### What this task involves
Within the records, find every line that includes the word "List" and copy it.

### Stored data entries
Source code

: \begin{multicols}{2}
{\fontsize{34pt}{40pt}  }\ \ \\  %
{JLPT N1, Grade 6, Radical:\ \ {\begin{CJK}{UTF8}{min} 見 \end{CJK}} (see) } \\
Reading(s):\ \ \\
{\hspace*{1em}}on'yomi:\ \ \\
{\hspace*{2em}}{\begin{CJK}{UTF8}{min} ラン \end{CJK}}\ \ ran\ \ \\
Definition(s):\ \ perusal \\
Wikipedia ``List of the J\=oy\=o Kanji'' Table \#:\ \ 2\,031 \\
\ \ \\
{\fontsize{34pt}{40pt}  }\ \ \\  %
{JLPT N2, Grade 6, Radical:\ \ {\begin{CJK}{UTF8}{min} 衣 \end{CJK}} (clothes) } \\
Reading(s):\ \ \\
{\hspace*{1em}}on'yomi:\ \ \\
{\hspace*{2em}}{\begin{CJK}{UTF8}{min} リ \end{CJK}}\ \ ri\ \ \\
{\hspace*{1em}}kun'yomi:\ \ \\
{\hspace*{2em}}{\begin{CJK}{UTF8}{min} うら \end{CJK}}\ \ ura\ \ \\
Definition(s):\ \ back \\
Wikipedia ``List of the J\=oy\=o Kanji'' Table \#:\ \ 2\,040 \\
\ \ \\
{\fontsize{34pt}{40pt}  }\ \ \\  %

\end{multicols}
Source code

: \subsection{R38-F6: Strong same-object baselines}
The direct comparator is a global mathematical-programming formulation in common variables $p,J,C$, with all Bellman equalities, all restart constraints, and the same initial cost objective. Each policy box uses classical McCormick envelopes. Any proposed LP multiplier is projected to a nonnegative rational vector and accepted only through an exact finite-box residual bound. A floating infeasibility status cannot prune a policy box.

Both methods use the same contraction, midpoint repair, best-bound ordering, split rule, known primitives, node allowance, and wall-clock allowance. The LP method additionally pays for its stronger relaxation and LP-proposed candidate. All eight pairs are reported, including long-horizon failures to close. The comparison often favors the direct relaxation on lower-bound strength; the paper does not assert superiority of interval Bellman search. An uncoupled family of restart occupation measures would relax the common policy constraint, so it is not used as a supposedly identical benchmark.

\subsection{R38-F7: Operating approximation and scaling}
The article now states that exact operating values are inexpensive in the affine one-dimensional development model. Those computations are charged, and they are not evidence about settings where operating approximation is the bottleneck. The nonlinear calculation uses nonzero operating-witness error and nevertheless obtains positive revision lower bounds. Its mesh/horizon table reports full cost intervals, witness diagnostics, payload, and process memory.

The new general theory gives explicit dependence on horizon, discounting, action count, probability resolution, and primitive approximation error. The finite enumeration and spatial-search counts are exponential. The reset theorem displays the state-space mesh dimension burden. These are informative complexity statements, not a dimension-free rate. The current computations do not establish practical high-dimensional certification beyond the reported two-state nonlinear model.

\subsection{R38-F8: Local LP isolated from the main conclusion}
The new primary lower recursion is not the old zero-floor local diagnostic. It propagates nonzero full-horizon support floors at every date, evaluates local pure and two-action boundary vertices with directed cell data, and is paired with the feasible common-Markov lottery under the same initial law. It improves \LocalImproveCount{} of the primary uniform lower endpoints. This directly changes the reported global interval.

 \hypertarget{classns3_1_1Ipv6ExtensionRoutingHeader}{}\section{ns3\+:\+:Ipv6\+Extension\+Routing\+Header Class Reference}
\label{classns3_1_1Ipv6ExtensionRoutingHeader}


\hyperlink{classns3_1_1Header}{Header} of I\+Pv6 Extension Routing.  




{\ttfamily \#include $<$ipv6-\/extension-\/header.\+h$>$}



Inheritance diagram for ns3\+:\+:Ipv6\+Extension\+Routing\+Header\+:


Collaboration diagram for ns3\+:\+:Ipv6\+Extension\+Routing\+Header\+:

### Answer to this problem
Wikipedia ``List of the J\=oy\=o Kanji'' Table \#:\ \ 2\,031 \\
Wikipedia ``List of the J\=oy\=o Kanji'' Table \#:\ \ 2\,040 \\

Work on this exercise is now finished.